第13話
月では女は美しさを求められる。もっとはっきりいえば、美しさしか求められない。
よって女たちは、自分の美しさを極めること以外に興味をもたない。
恋などしない、決して。
美によってランク付けされた女たちは、ランクにしたがった男に嫁ぐのがルールだ。
そのルールを破れば、女には大きな罰が下される。
かぐや姫はそのルールをあっさりと破った。
トップランクの美しさを持つ姫には、月の中枢組織で働く非常に位の高い男が夫としてあてがわれた。
でも、姫は幸せにはなれなかった。
男はずんぐりむっくりで、夜も姫を悦ばすことがなかった。
関心は仕事にしかなく、姫への興味も薄かった。
月によく居るタイプの退屈なエリート男だった。
月の女たちの関心は結婚後も自分の美にしかないため、そんな男に疑問を持つ女はいなかった。
しかし、姫はそうではなかった。
姫は恋がしたかった。
結婚後、姫が夢中になった男は官位は低いが、整った顔とたくましい体をもつ若者
だった。
男は姫に夫が与えられなかったもの、甘美な夜を何度も与えた。
狂おしく姫を求め、何度も愛の言葉を口にした。
姫は立場を忘れ、夢中になった。もうどうなっていい、、、そして、姫は地球へと流された。
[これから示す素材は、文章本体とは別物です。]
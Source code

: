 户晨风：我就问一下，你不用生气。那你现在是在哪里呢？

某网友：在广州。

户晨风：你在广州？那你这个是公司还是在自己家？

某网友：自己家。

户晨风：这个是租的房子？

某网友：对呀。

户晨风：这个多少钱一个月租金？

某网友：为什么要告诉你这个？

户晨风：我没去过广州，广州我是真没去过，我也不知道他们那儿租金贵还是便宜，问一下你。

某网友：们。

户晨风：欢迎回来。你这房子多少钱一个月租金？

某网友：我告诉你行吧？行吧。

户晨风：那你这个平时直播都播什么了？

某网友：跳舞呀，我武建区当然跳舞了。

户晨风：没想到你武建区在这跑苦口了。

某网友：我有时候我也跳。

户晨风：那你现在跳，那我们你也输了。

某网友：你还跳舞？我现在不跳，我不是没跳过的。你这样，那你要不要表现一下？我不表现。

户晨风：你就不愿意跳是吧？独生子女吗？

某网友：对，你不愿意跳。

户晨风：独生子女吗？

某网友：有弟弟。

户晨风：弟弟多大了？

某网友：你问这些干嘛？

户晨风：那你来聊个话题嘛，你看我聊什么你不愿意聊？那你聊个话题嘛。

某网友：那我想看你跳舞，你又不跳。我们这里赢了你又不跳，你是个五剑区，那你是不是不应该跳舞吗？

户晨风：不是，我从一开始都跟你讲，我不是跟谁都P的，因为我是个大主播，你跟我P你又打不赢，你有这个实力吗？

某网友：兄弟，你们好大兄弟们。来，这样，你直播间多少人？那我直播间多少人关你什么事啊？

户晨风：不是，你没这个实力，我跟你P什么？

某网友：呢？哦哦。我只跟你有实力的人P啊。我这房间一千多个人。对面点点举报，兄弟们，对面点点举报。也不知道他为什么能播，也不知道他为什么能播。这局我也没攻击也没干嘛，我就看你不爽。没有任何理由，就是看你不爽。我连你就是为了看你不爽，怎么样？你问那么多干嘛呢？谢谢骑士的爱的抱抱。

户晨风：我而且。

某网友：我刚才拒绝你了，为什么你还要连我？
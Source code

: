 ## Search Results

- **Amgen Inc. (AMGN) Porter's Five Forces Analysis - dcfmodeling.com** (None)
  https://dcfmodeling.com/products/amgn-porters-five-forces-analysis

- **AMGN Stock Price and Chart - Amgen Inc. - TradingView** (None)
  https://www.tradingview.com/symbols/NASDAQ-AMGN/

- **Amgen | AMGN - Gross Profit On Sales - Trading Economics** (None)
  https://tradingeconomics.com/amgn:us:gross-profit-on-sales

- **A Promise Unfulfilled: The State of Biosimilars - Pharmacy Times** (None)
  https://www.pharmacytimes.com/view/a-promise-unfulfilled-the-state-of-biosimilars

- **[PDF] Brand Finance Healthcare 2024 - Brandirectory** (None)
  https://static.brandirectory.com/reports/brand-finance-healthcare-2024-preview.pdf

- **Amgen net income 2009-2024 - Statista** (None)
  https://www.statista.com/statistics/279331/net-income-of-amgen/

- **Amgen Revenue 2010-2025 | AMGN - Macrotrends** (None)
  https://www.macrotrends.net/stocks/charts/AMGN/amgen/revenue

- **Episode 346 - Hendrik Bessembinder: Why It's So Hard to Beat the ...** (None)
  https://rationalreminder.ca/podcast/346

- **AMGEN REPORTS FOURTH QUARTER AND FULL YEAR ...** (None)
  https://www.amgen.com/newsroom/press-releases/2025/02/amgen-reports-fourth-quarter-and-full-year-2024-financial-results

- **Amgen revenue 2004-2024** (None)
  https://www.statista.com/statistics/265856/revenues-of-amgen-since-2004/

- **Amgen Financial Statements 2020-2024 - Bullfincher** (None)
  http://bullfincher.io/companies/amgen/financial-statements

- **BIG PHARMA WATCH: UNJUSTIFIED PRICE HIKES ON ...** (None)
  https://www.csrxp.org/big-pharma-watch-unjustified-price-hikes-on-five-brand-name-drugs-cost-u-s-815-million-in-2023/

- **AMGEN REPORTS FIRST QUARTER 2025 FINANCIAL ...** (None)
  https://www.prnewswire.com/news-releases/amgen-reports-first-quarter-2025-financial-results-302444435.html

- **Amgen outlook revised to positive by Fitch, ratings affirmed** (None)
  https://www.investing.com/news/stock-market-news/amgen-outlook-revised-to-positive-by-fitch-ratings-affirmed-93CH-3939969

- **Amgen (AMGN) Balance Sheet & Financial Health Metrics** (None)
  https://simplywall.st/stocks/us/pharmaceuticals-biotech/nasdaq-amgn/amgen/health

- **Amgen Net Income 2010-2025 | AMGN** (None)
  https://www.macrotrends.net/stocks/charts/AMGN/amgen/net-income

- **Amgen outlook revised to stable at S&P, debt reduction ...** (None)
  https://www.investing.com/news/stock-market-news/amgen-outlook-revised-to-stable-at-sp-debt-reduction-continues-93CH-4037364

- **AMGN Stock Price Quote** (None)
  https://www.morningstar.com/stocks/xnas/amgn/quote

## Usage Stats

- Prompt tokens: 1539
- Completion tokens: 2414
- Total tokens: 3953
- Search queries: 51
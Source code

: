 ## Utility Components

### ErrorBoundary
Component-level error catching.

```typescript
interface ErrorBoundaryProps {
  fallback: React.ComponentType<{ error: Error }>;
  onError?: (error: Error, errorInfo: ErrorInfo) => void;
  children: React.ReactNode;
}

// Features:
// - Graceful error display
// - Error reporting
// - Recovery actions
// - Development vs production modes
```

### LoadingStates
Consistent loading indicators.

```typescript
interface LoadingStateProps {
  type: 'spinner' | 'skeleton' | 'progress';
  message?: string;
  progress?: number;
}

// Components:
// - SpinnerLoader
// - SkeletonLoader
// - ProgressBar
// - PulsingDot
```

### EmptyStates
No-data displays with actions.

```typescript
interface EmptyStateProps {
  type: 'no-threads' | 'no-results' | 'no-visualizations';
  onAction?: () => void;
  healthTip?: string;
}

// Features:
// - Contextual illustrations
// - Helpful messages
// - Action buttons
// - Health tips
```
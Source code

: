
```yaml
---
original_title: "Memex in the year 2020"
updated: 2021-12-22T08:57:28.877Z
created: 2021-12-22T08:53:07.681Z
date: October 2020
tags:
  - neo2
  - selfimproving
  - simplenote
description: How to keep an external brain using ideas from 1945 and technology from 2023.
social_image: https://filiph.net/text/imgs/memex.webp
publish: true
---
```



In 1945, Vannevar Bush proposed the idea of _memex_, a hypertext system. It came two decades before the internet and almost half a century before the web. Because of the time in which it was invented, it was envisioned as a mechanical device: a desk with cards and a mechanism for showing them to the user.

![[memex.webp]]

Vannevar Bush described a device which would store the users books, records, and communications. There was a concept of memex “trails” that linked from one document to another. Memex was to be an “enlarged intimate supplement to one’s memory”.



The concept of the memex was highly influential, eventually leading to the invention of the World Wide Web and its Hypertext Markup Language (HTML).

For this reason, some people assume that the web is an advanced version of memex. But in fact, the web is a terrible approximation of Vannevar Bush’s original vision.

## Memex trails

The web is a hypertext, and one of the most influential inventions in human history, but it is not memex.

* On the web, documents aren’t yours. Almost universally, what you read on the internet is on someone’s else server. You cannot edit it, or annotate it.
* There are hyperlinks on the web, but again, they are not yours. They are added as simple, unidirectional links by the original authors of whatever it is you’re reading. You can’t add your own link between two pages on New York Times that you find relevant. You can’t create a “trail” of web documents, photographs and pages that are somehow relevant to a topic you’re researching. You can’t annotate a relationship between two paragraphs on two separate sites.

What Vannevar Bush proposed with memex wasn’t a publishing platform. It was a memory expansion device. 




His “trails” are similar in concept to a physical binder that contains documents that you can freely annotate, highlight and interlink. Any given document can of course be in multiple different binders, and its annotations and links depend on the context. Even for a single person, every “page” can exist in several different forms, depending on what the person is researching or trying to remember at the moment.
かぐや姫はベッドの上で寝返りをうち、白い天井を見つめた。
また同じことしそうだな。そしたらまた地球に飛ばされないかな。
でも、いったんは眠らされるから、どのみち帝にはもう会えないな。
ちぇ~。つまんないなー。
帝の息子とか孫とかかな、今度の対戦相手は。
うまく巡り合えるとい~な~。同じ星に流されたらだけど。
かぐや姫は大きなあくびをして、半身を起こし、地球を見下ろした。
大きな丸窓から小さな光が見える。
それは確かに美しい星だった、しかし、大きさや輝きの似たような星は周囲にいくつもある。
離れるほど、地球は数多の星に紛れそうになる。
かぐや姫はそれを見失わないように、まばたきを忘れて凝視し続けた。
「帝」
真っ赤に充血した姫の目から、大粒の涙が幾粒か零れる。
それらはみるみるシーツに広がった。
かぐや姫は再びベッドに倒れ込んだ。
頬を撫でるシーツはいつまでも冷たい。
帝の熱が早くも懐かしい。
シーツから発する匂いは、帝が着物に焚き付けていた香の匂いに少しだけ似ていた。
帝。
かぐや姫の閉じた右目から、一筋だけ、つっと涙が流れ落ちた。
見上げた丸窓からは砂を撒いた後のように数多の星が見えた。
それらの中から、地球を探し出すことは、もう不可能だった。